▶ _TASK STATEMENT_:
Copy every line from the records below that holds the word "home".

··· MATERIAL FOR THIS EXERCISE ···

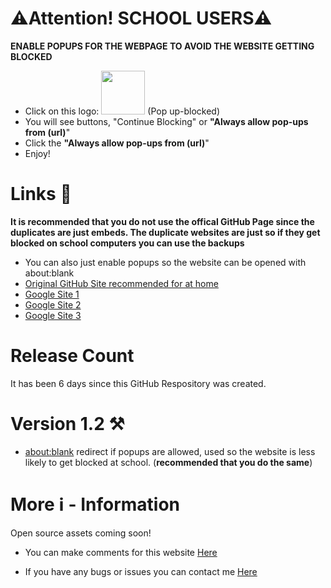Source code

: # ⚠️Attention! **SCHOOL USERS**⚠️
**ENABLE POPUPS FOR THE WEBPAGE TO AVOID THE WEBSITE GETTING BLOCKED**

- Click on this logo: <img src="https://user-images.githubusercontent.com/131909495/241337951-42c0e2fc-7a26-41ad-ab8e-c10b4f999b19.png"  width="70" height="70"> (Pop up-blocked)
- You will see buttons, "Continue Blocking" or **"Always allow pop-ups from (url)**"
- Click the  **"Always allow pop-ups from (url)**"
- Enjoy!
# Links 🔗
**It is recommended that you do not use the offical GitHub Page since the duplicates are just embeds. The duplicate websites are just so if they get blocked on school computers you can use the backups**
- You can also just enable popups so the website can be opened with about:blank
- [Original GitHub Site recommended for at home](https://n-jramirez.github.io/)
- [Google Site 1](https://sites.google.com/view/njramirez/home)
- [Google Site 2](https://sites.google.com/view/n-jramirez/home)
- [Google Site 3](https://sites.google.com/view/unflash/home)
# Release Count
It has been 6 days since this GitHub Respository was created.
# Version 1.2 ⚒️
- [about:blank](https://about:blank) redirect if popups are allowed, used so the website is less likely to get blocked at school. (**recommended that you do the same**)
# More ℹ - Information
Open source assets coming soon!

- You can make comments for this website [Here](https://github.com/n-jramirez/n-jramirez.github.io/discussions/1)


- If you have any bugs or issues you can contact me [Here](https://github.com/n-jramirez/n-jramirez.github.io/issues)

···
··· MATERIAL FOR THIS EXERCISE ···

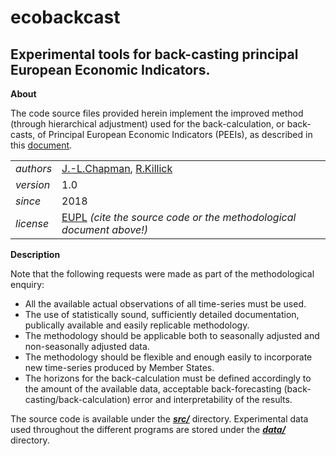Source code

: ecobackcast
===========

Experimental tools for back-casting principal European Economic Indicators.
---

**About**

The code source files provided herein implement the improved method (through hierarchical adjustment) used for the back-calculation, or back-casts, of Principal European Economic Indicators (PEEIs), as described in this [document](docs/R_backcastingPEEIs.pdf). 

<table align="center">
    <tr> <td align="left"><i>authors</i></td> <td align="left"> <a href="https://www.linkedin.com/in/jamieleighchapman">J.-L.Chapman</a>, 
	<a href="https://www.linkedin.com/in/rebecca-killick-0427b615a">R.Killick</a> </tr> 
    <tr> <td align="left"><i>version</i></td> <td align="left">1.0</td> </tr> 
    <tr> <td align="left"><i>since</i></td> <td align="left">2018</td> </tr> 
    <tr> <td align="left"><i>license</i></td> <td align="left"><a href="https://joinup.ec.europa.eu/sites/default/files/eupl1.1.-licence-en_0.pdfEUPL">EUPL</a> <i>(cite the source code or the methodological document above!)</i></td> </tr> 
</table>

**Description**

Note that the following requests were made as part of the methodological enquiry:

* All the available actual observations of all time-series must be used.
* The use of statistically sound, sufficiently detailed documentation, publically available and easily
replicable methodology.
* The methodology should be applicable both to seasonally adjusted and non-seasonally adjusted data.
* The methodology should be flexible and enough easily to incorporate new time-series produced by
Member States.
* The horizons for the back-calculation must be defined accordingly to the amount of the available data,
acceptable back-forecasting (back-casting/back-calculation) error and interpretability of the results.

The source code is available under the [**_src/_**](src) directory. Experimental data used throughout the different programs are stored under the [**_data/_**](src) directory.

···

▶ _EXPECTED ANSWER_:
- [Original GitHub Site recommended for at home](https://n-jramirez.github.io/)
- [Google Site 1](https://sites.google.com/view/njramirez/home)
- [Google Site 2](https://sites.google.com/view/n-jramirez/home)
- [Google Site 3](https://sites.google.com/view/unflash/home)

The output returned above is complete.